From Florence in the 15th century to New York in the 20th, this course traces the imaging of the city in western art.
Artists have been documenting the man-made environment of the city since the Renaissance when it appears as a site of worship in religious art. Over the centuries the city symbolises national pride, the seat of power, the cultural centre of society. After initially considering images of the city in earlier centuries, the main focus of the course will be on the development of the metropolis as an urban phenomenon, post-Industrial Revolution from 1860-1960. As such, the city develops as the centre of commerce, consumerism and capitalism: a site of leisure, pleasure and tourism. In contrast, we will also examine the negative, indeed dystopian aspects of the city as a place of alienation, isolation and anonymity inhabited by the dispossessed and the decadent.

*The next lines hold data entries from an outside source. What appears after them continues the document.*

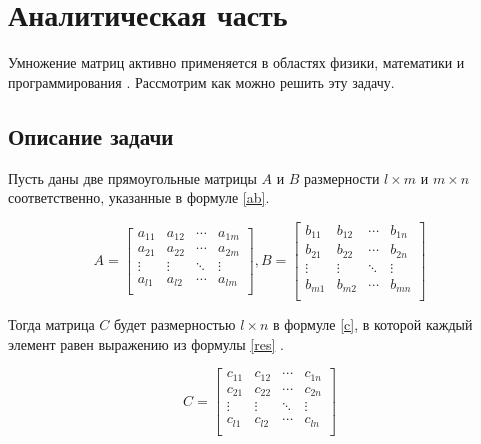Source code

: \chapter{Аналитическая часть}

Умножение матриц активно применяется в областях физики, математики и программирования \cite{haskell}.
Рассмотрим как можно решить эту задачу.

\section{Описание задачи}

Пусть даны две прямоугольные матрицы $A$ и $B$ размерности $l \times m$ и $m \times n$ соответственно, указанные в формуле \ref{ab}.

\begin{equation}\label{ab}
	A =
	\left[
	\begin{matrix}
		a_{11} & a_{12} & \cdots & a_{1m} \\
		a_{21} & a_{22} & \cdots & a_{2m} \\
		\vdots & \vdots & \ddots & \vdots \\
		a_{l1} & a_{l2} & \cdots & a_{lm} \\
	\end{matrix}
	\right],
	B =
	\left[
	\begin{matrix}
		b_{11} & b_{12} & \cdots & b_{1n} \\
		b_{21} & b_{22} & \cdots & b_{2n} \\
		\vdots & \vdots & \ddots & \vdots \\
		b_{m1} & b_{m2} & \cdots & b_{mn} \\
	\end{matrix}
	\right]
\end{equation}

Тогда матрица $C$ будет размерностью $l \times n$ в формуле \ref{c}, в которой каждый элемент равен выражению из формулы \ref{res} \cite{litr}.

\begin{equation}\label{c}
	C =
	\left[
	\begin{matrix}
		c_{11} & c_{12} & \cdots & c_{1n} \\
		c_{21} & c_{22} & \cdots & c_{2n} \\
		\vdots & \vdots & \ddots & \vdots \\
		c_{l1} & c_{l2} & \cdots & c_{ln} \\
	\end{matrix}
	\right]
\end{equation}

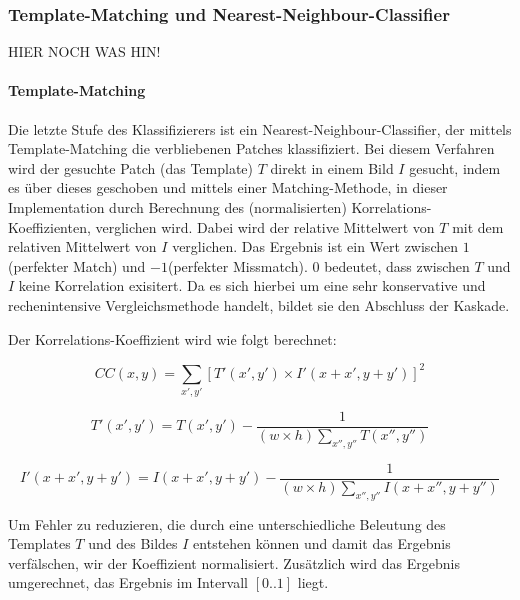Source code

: 
	\subsubsection{Template-Matching und Nearest-Neighbour-Classifier}

	HIER NOCH WAS HIN!

	\paragraph{Template-Matching}
	Die letzte Stufe des Klassifizierers ist ein Nearest-Neighbour-Classifier, der mittels Template-Matching die verbliebenen Patches klassifiziert. Bei diesem Verfahren wird der gesuchte Patch (das Template) $T$ direkt in einem Bild $I$ gesucht, indem es über dieses geschoben und mittels einer Matching-Methode, in dieser Implementation durch Berechnung des (normalisierten) Korrelations-Koeffizienten, verglichen wird. Dabei wird der relative Mittelwert von $T$ mit dem relativen Mittelwert von $I$ verglichen. Das Ergebnis ist ein Wert zwischen $1$(perfekter Match) und $-1$(perfekter Missmatch). $0$ bedeutet, dass zwischen $T$ und $I$ keine Korrelation exisitert. Da es sich hierbei um eine sehr konservative und rechenintensive Vergleichsmethode handelt, bildet sie den Abschluss der Kaskade.

	Der Korrelations-Koeffizient wird wie folgt berechnet:

	\begin{equation}
	CC(x,y)=\underset{x',y'}{\sum}[T'(x',y')\times I'(x+x',y+y')]^{2}
	\end{equation}


	\begin{equation}
	T'(x',y')=T(x',y')-\frac{1}{(w\times h)\underset{x'',y''}{\sum}T(x'',y'')}
	\end{equation}


	\begin{equation}
	I'(x+x',y+y')=I(x+x',y+y')-\frac{1}{(w\times h)\underset{x'',y''}{\sum}I(x+x'',y+y'')}
	\end{equation}

	Um Fehler zu reduzieren, die durch eine unterschiedliche Beleutung des Templates $T$ und des Bildes $I$ entstehen können und damit	das Ergebnis verfälschen, wir der Koeffizient normalisiert. Zusätzlich wird das Ergebnis umgerechnet, das Ergebnis im Intervall $[0..1]$	liegt.

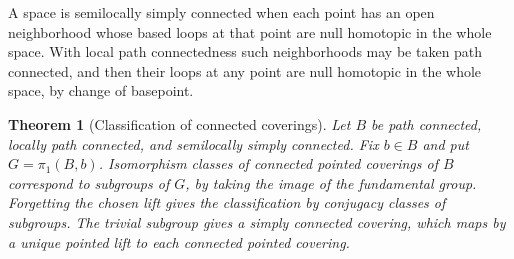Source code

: \documentclass[11pt,oneside,openany]{book}
\theoremstyle{plain}
\newtheorem{theorem}{Theorem}[chapter]
\theoremstyle{definition}
\theoremstyle{remark}
\begin{document}
A space is semilocally simply connected when each point has
an open neighborhood whose based loops at that point are
null homotopic in the whole space. With local path
connectedness such neighborhoods may be taken path
connected, and then their loops at any point are null
homotopic in the whole space, by change of basepoint.

\begin{theorem}[Classification of connected coverings]
\label{thm:p202-cover-classification}
Let \(B\) be path connected, locally path connected, and
semilocally simply connected. Fix \(b\in B\) and put
\(G=\pi_1(B,b)\). Isomorphism classes of connected pointed
coverings of \(B\) correspond to subgroups of \(G\), by
taking the image of the fundamental group. Forgetting the
chosen lift gives the classification by conjugacy classes
of subgroups. The trivial subgroup gives a simply connected
covering, which maps by a unique pointed lift to each
connected pointed covering.
\end{theorem}
\end{document}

In the early 20th century, avant-garde artists involved in new modern movements become fascinated with the concept of the city as in a constant state of flux and represent it variously as fragmented, futuristic and surreal. Consideration will be given to such works as celebrations and/or critiques of city life in all its computations: from the Futurists’ utopian view of the city as a machine; de Chirico’s metaphysical cityscapes of the imagination; to Hopper’s melancholic scenes of loneliness of the city- dwellers in the twilight zones of New York. In addition, through the work of, for example, Grosz, Dix, Nash and Moore we will examine the corruption and destruction of the city resulting from two world wars and the aftermath.